Customs territory of the United States. “Customs territory of the United States” includes only the States, the District of Columbia, and Puerto Rico.
Date of entry. The “date of entry” or “time of entry” of imported merchandise shall be the effective time of entry of such merchandise, as defined in § 141.68 of this chapter.
Date of exportation. “Date of exportation” or “time of exportation” shall be as defined in § 152.1(c) of this chapter.
Date of importation. “Date of importation” means, in the case of merchandise imported otherwise than by vessel, the date on which the merchandise arrives within the Customs territory of the United States. In the case of merchandise im ported by vessel, “date of importation” means the date on which the vessel arrives within the limits of a port in the United States with intent then and there to unlade such merchandise.
Entry or withdrawal for consumption. “Entry or withdrawal for consumption” means entry for consumption or withdrawal from warehouse for consumption.
Exportation. “Exportation” means a severance of goods from the mass of things belonging to this country with the intention of uniting them to the mass of things belonging to some foreign country. The shipment of merchandise abroad with the intention of returning it to the United States with a design to circumvent provisions of restriction or limitation in the tariff laws or to secure a benefit accruing to imported merchandise is not an exportation. Merchandise of foreign origin returned from abroad under these circumstances is dutiable according to its nature, weight, and value at the time of its original arrival in this country.
(1) The consignee, or
(2) The importer of record, or
(3) The actual owner of the merchandise, if an actual owner's declaration and superseding bond has been filed in accordance with § 141.20 of this chapter, or
(4) The transferee of the merchandise, if the right to withdraw merchandise in a bonded warehouse has been transferred in accordance with subpart C of part 144 of this chapter.
Port and port of entry. The terms “port” and “port of entry” refer to any place designated by Executive Order of the President, by order of the Secretary of the Treasury, or by Act of Congress, at which a U.S. Customs and Border Protection (“CBP”) officer is authorized to accept entries of merchandise to collect duties, and to enforce the various provisions of the customs and navigation laws. The terms “port” and “port of entry” incorporate the geographical area under the jurisdiction of a port director. (The customs ports in the Virgin Islands, although under the jurisdiction of the Secretary of the Treasury, have their own customs laws (48 U.S.C. 1406(i)). These ports, therefore, are outside the customs territory of the United States and the ports thereof are not “ ports of entry” within the meaning of these regulations).

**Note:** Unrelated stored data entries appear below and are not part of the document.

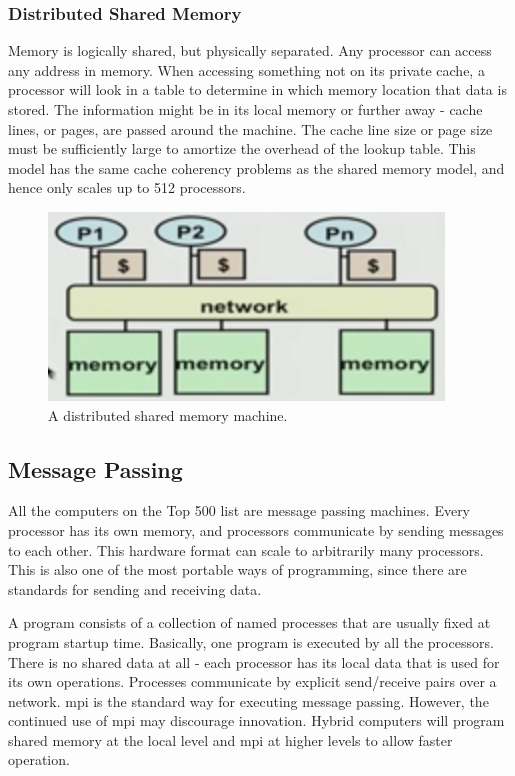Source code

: \documentclass[10pt]{article}
\begin{document}
\begin{flushleft}
\subsubsection{Distributed Shared Memory}

Memory is logically shared, but physically separated. Any processor can access any address in memory. When accessing something not on its private cache, a processor will look in a table to determine in which memory location that data is stored. The information might be in its local memory or further away - cache lines, or pages, are passed around the machine. The cache line size or page size must be sufficiently large to amortize the overhead of the lookup table. This model has the same cache coherency problems as the shared memory model, and hence only scales up to 512 processors. 

\begin{figure}[H]
\centering
\includegraphics[width=0.5\linewidth]{figures/distributed-shared-memory.pdf}
\caption{A distributed shared memory machine.}
\end{figure}

\subsection{Message Passing}

All the computers on the Top 500 list are message passing machines. Every processor has its own memory, and processors communicate by sending messages to each other. This hardware format can scale to arbitrarily many processors. This is also one of the most portable ways of programming, since there are standards for sending and receiving data.

A program consists of a collection of named processes that are usually fixed at program startup time. Basically, one program is executed by all the processors. There is no shared data at all - each processor has its local data that is used for its own operations. Processes communicate by explicit send/receive pairs over a network. \gls{mpi} is the standard way for executing message passing. However, the continued use of \gls{mpi} may discourage innovation. Hybrid computers will program shared memory at the local level and \gls{mpi} at higher levels to allow faster operation.


\end{flushleft}
\end{document}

Port director. The term “port director” means the person who has jurisdiction within the geographical boundaries of their port of entry unless the regulations provide that particular trade functions or determinations are exclusively within the purview of a Center Director or other CBP personnel.
Principal field officer. A “principal field officer” is an officer in the field service whose immediate supervisor is located at Customs Service Headquarters.
Service port. The term “service port” refers to a Customs location having a full range of cargo processing functions, including inspections, entry, collections, and verification.
Shipment. “Shipment” means the merchandise described on the bill of lading or other document used to file or support entry, or in the oral declaration when applicable.